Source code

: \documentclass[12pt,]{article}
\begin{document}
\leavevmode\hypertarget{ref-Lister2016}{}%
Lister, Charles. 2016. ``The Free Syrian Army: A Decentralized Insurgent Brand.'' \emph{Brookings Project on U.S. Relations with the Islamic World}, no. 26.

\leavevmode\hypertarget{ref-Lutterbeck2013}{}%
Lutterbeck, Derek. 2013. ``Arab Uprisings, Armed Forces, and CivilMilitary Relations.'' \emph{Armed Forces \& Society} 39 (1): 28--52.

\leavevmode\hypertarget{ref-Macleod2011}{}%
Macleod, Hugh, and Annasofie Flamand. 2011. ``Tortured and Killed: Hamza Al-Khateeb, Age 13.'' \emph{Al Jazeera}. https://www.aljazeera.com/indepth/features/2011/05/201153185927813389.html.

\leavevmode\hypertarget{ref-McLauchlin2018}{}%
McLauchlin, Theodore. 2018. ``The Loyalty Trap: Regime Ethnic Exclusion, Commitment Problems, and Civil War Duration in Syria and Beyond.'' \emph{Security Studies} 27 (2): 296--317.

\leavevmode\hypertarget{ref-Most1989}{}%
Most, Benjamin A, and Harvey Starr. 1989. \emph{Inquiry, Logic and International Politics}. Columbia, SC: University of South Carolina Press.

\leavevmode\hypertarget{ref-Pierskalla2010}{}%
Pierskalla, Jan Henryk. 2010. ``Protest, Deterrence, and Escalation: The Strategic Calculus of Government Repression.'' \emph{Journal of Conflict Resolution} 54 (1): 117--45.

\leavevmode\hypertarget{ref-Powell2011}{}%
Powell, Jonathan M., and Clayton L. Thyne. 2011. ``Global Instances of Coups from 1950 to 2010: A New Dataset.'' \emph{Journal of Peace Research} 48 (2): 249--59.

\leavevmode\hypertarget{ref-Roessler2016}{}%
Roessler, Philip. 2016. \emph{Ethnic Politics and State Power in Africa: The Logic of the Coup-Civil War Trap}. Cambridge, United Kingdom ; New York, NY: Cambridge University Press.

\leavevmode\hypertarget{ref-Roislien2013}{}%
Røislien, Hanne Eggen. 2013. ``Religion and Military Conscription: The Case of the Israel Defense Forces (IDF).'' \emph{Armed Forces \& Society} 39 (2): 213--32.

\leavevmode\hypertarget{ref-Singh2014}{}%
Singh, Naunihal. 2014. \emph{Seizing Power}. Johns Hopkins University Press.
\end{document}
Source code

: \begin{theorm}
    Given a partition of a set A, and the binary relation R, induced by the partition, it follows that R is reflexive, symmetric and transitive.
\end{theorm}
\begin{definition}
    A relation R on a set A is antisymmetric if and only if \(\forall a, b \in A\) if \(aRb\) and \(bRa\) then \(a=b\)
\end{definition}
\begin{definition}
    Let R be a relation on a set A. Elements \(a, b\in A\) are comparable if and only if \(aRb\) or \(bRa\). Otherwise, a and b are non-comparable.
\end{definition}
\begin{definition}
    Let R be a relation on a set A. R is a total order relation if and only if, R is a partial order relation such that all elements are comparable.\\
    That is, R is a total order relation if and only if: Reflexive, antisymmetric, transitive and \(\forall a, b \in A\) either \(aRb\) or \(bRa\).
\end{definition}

• _What the task asks_
Each record must be reproduced exactly, with nothing missing.

• _Solution for this problem_
Source code

: \documentclass[12pt,]{article}
\begin{document}
\leavevmode\hypertarget{ref-Lister2016}{}%
Lister, Charles. 2016. ``The Free Syrian Army: A Decentralized Insurgent Brand.'' \emph{Brookings Project on U.S. Relations with the Islamic World}, no. 26.

\leavevmode\hypertarget{ref-Lutterbeck2013}{}%
Lutterbeck, Derek. 2013. ``Arab Uprisings, Armed Forces, and CivilMilitary Relations.'' \emph{Armed Forces \& Society} 39 (1): 28--52.

\leavevmode\hypertarget{ref-Macleod2011}{}%
Macleod, Hugh, and Annasofie Flamand. 2011. ``Tortured and Killed: Hamza Al-Khateeb, Age 13.'' \emph{Al Jazeera}. https://www.aljazeera.com/indepth/features/2011/05/201153185927813389.html.

\leavevmode\hypertarget{ref-McLauchlin2018}{}%
McLauchlin, Theodore. 2018. ``The Loyalty Trap: Regime Ethnic Exclusion, Commitment Problems, and Civil War Duration in Syria and Beyond.'' \emph{Security Studies} 27 (2): 296--317.

\leavevmode\hypertarget{ref-Most1989}{}%
Most, Benjamin A, and Harvey Starr. 1989. \emph{Inquiry, Logic and International Politics}. Columbia, SC: University of South Carolina Press.

\leavevmode\hypertarget{ref-Pierskalla2010}{}%
Pierskalla, Jan Henryk. 2010. ``Protest, Deterrence, and Escalation: The Strategic Calculus of Government Repression.'' \emph{Journal of Conflict Resolution} 54 (1): 117--45.

\leavevmode\hypertarget{ref-Powell2011}{}%
Powell, Jonathan M., and Clayton L. Thyne. 2011. ``Global Instances of Coups from 1950 to 2010: A New Dataset.'' \emph{Journal of Peace Research} 48 (2): 249--59.

\leavevmode\hypertarget{ref-Roessler2016}{}%
Roessler, Philip. 2016. \emph{Ethnic Politics and State Power in Africa: The Logic of the Coup-Civil War Trap}. Cambridge, United Kingdom ; New York, NY: Cambridge University Press.

\leavevmode\hypertarget{ref-Roislien2013}{}%
Røislien, Hanne Eggen. 2013. ``Religion and Military Conscription: The Case of the Israel Defense Forces (IDF).'' \emph{Armed Forces \& Society} 39 (2): 213--32.

\leavevmode\hypertarget{ref-Singh2014}{}%
Singh, Naunihal. 2014. \emph{Seizing Power}. Johns Hopkins University Press.
\end{document}
Source code

: \begin{theorm}
    Given a partition of a set A, and the binary relation R, induced by the partition, it follows that R is reflexive, symmetric and transitive.
\end{theorm}
\begin{definition}
    A relation R on a set A is antisymmetric if and only if \(\forall a, b \in A\) if \(aRb\) and \(bRa\) then \(a=b\)
\end{definition}
\begin{definition}
    Let R be a relation on a set A. Elements \(a, b\in A\) are comparable if and only if \(aRb\) or \(bRa\). Otherwise, a and b are non-comparable.
\end{definition}
\begin{definition}
    Let R be a relation on a set A. R is a total order relation if and only if, R is a partial order relation such that all elements are comparable.\\
    That is, R is a total order relation if and only if: Reflexive, antisymmetric, transitive and \(\forall a, b \in A\) either \(aRb\) or \(bRa\).
\end{definition}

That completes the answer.